*** Extracted information

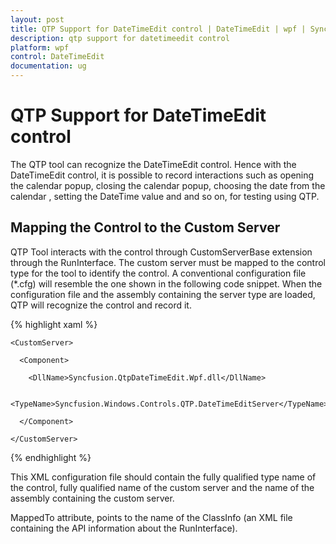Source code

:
 ```yaml
---
layout: post
title: QTP Support for DateTimeEdit control | DateTimeEdit | wpf | Syncfusion
description: qtp support for datetimeedit control
platform: wpf
control: DateTimeEdit
documentation: ug
---
```


# QTP Support for DateTimeEdit control

The QTP tool can recognize the DateTimeEdit control. Hence with the DateTimeEdit control,  it is possible to record interactions such as opening the calendar popup, closing the calendar popup, choosing the date from  the calendar , setting the DateTime value and and so on, for testing using QTP.

## Mapping the Control to the Custom Server

QTP Tool interacts with the control through CustomServerBase extension through the RunInterface. The custom server must be mapped to the control type for the tool to identify the control. A conventional configuration file (*.cfg) will resemble the one shown in the following code snippet. When the configuration file and the assembly containing the server type are loaded, QTP will recognize the control and record it.

{% highlight xaml %}

<?xml version="1.0" encoding="UTF-8"?>

<Controls>

  <Control Type="Syncfusion.Windows.Shared.DateTimeEdit" MappedTo="SfDateTimeEdit">

    <CustomServer>

      <Component>

        <DllName>Syncfusion.QtpDateTimeEdit.Wpf.dll</DllName>

        <TypeName>Syncfusion.Windows.Controls.QTP.DateTimeEditServer</TypeName>

      </Component>

    </CustomServer>

  </Control>

</Controls>

{% endhighlight  %}

This XML configuration file should contain the fully qualified type name of the control, fully qualified name of the custom server and the name of the assembly containing the custom server.

MappedTo attribute, points to the name of the ClassInfo (an XML file containing the API information about the RunInterface).

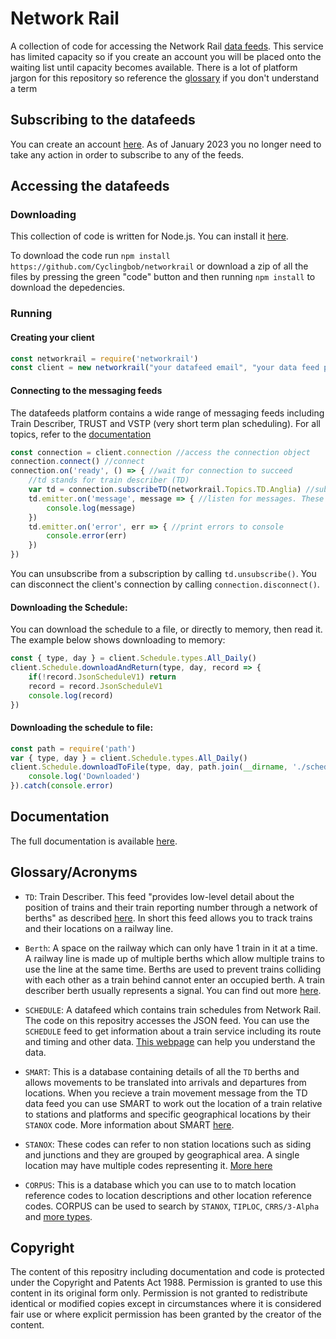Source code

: # Network Rail
A collection of code for accessing the Network Rail  [data feeds](https://datafeeds.networkrail.co.uk "data feeds"). This service has limited capacity so if you create an account you will be placed onto the waiting list until capacity becomes available. There is a lot of platform jargon for this repository so reference the [glossary](#glossaryacronyms) if you don't understand a term

## Subscribing to the datafeeds
You can create an account [here](https://datafeeds.networkrail.co.uk "here").
As of January 2023 you no longer need to take any action in order to subscribe to any of the feeds.

## Accessing the datafeeds
### Downloading
This collection of code is written for Node.js. You can install it [here](https://nodejs.org "here").

To download the code run `npm install https://github.com/Cyclingbob/networkrail` or download a zip of all the files by pressing the green "code" button and then running `npm install` to download the depedencies.

### Running

#### Creating your client
```javascript
const networkrail = require('networkrail')
const client = new networkrail("your datafeed email", "your data feed password")
```

#### Connecting to the messaging feeds

The datafeeds platform contains a wide range of messaging feeds including Train Describer, TRUST and VSTP (very short term plan scheduling). For all topics, refer to the [documentation](#documentation)

```javascript
const connection = client.connection //access the connection object
connection.connect() //connect
connection.on('ready', () => { //wait for connection to succeed
    //td stands for train describer (TD)
    var td = connection.subscribeTD(networkrail.Topics.TD.Anglia) //subscribe to a topic
    td.emitter.on('message', message => { //listen for messages. These describe train movements and signalling messages
        console.log(message)
    })
    td.emitter.on('error', err => { //print errors to console
        console.error(err)
    })
})
```
You can unsubscribe from a subscription by calling `td.unsubscribe()`.
You can disconnect the client's connection by calling `connection.disconnect()`.

#### Downloading the Schedule:
You can download the schedule to a file, or directly to memory, then read it.
The example below shows downloading to memory:

```javascript
const { type, day } = client.Schedule.types.All_Daily()
client.Schedule.downloadAndReturn(type, day, record => {
    if(!record.JsonScheduleV1) return
    record = record.JsonScheduleV1
    console.log(record)
})
```

#### Downloading the schedule to file:
```javascript
const path = require('path')
var { type, day } = client.Schedule.types.All_Daily()
client.Schedule.downloadToFile(type, day, path.join(__dirname, './schedule.json').then(() => {
	console.log('Downloaded')
}).catch(console.error)
```

## Documentation

The full documentation is available [here](https://github.com/Cyclingbob/networkrail/wiki "here").

## Glossary/Acronyms
- `TD`: Train Describer. This feed "provides low-level detail about the position of trains and their train reporting number through a network of berths" as described [here](https://wiki.openraildata.com//index.php?title=TD "here"). In short this feed allows you to track trains and their locations on a railway line.

- `Berth`: A space on the railway which can only have 1 train in it at a time. A railway line is made up of multiple berths which allow multiple trains to use the line at the same time. Berths are used to prevent trains colliding with each other as a train behind cannot enter an occupied berth. A train describer berth usually represents a signal. You can find out more [here](https://wiki.openraildata.com/index.php?title=TD_Berths "here").

- `SCHEDULE`: A datafeed which contains train schedules from Network Rail. The code on this repositry accesses the JSON feed. You can use the `SCHEDULE` feed to get information about a train service including its route and timing and other data. [This webpage](https://wiki.openraildata.com/index.php?title=Schedule_Records "This webpage") can help you understand the data.

- `SMART`: This is a database containing details of all the `TD` berths and allows movements to be translated into arrivals and departures from locations. When you recieve a train movement message from the TD data feed you can use SMART to work out the location of a train relative to stations and platforms and specific geographical locations by their `STANOX` code. More information about SMART [here](https://wiki.openraildata.com//index.php?title=Reference_Data#SMART:_Berth_Stepping_Data "here").

- `STANOX`: These codes can refer to non station locations such as siding and junctions and they are grouped by geographical area. A single location may have multiple codes representing it. [More here](https://wiki.openraildata.com/index.php?title=STANOX_Areas "More here")

- `CORPUS`: This is a database which you can use to to match location reference codes to location descriptions and other location reference codes. CORPUS can be used to search by `STANOX`, `TIPLOC`, `CRRS/3-Alpha` and [more types](https://wiki.openraildata.com/index.php?title=Reference_Data#CORPUS:_Location_Reference_Data "more types").

## Copyright
The content of this repositry including documentation and code is protected under the Copyright and Patents Act 1988. Permission is granted to use this content in its original form only. Permission is not granted to redistribute identical or modified copies except in circumstances where it is considered fair use or where explicit permission has been granted by the creator of the content.
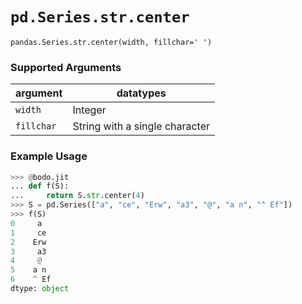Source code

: # `pd.Series.str.center`

`pandas.Series.str.center(width, fillchar=' ')`

### Supported Arguments

| argument | datatypes |
|------------|--------------------------------|
| `width` | Integer |
| `fillchar` | String with a single character |

### Example Usage

```py
>>> @bodo.jit
... def f(S):
...     return S.str.center(4)
>>> S = pd.Series(["a", "ce", "Erw", "a3", "@", "a n", "^ Ef"])
>>> f(S)
0     a
1     ce
2    Erw
3     a3
4     @
5    a n
6    ^ Ef
dtype: object
```
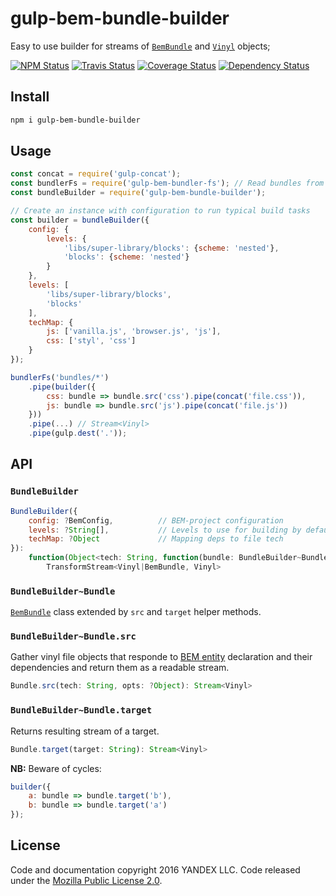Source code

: # gulp-bem-bundle-builder

Easy to use builder for streams of [`BemBundle`][]
and [`Vinyl`][] objects;

[![NPM Status][npm-img]][npm]
[![Travis Status][travis-img]][travis]
[![Coverage Status][coveralls-img]][coveralls]
[![Dependency Status][david-img]][david]

## Install

```sh
npm i gulp-bem-bundle-builder
```

## Usage

```js
const concat = require('gulp-concat');
const bundlerFs = require('gulp-bem-bundler-fs'); // Read bundles from FS by glob
const bundleBuilder = require('gulp-bem-bundle-builder');

// Create an instance with configuration to run typical build tasks
const builder = bundleBuilder({
    config: {
        levels: {
            'libs/super-library/blocks': {scheme: 'nested'},
            'blocks': {scheme: 'nested'}
        }
    },
    levels: [
        'libs/super-library/blocks',
        'blocks'
    ],
    techMap: {
        js: ['vanilla.js', 'browser.js', 'js'],
        css: ['styl', 'css']
    }
});

bundlerFs('bundles/*')
    .pipe(builder({
        css: bundle => bundle.src('css').pipe(concat('file.css')),
        js: bundle => bundle.src('js').pipe(concat('file.js'))
    }))
    .pipe(...) // Stream<Vinyl>
    .pipe(gulp.dest('.'));
```

## API

### `BundleBuilder`

```js
BundleBuilder({
    config: ?BemConfig,          // BEM-project configuration
    levels: ?String[],           // Levels to use for building by default
    techMap: ?Object             // Mapping deps to file tech
}):
    function(Object<tech: String, function(bundle: BundleBuilder~Bundle): Stream<Vinyl>>):
        TransformStream<Vinyl|BemBundle, Vinyl>
```

### `BundleBuilder~Bundle`

[`BemBundle`][] class extended by `src` and `target` helper methods.

### `BundleBuilder~Bundle.src`

Gather vinyl file objects that responde to [BEM entity][] declaration
and their dependencies and return them as a readable stream.

```js
Bundle.src(tech: String, opts: ?Object): Stream<Vinyl>
```

### `BundleBuilder~Bundle.target`

Returns resulting stream of a target.

```js
Bundle.target(target: String): Stream<Vinyl>
```

**NB:** Beware of cycles:
```js
builder({
    a: bundle => bundle.target('b'),
    b: bundle => bundle.target('a')
});
```

## License

Code and documentation copyright 2016 YANDEX LLC. Code released under the [Mozilla Public License 2.0](LICENSE.txt).


[`BemBundle`]:   https://github.com/bem-sdk/bem-bundle
[`Vinyl`]:       https://github.com/gulpjs/vinyl
[BEM entity]:    https://en.bem.info/methodology/key-concepts/#bem-entity

[npm]:           https://www.npmjs.org/package/gulp-bem-bundle-builder
[npm-img]:       https://img.shields.io/npm/v/gulp-bem-bundle-builder.svg
[travis]:        https://travis-ci.org/gulp-bem/gulp-bem-bundle-builder
[travis-img]:    https://img.shields.io/travis/gulp-bem/gulp-bem-bundle-builder.svg?label=tests
[coveralls]:     https://coveralls.io/r/gulp-bem/gulp-bem-bundle-builder
[coveralls-img]: https://img.shields.io/coveralls/gulp-bem/gulp-bem-bundle-builder.svg
[david]:         https://david-dm.org/gulp-bem/gulp-bem-bundle-builder
[david-img]:     http://img.shields.io/david/gulp-bem/gulp-bem-bundle-builder.svg?style=flat
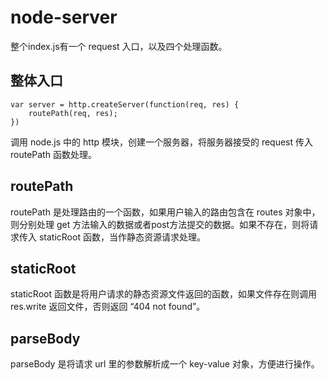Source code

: # node-server
整个index.js有一个 request 入口，以及四个处理函数。

## 整体入口
```
var server = http.createServer(function(req, res) {
	routePath(req, res);
})

```
调用 node.js 中的 http 模块，创建一个服务器，将服务器接受的 request 传入 routePath 函数处理。

## routePath 
routePath 是处理路由的一个函数，如果用户输入的路由包含在 routes 对象中，则分别处理 get 方法输入的数据或者post方法提交的数据。如果不存在，则将请求传入 staticRoot 函数，当作静态资源请求处理。

## staticRoot
staticRoot 函数是将用户请求的静态资源文件返回的函数，如果文件存在则调用 res.write 返回文件，否则返回 “404 not found”。

## parseBody
parseBody 是将请求 url 里的参数解析成一个 key-value 对象，方便进行操作。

******

[Task]: The response must contain each line above that holds the string "Windows".

[Output of the exercise]:
  <Control Type="Syncfusion.Windows.Shared.DateTimeEdit" MappedTo="SfDateTimeEdit">
        <TypeName>Syncfusion.Windows.Controls.QTP.DateTimeEditServer</TypeName>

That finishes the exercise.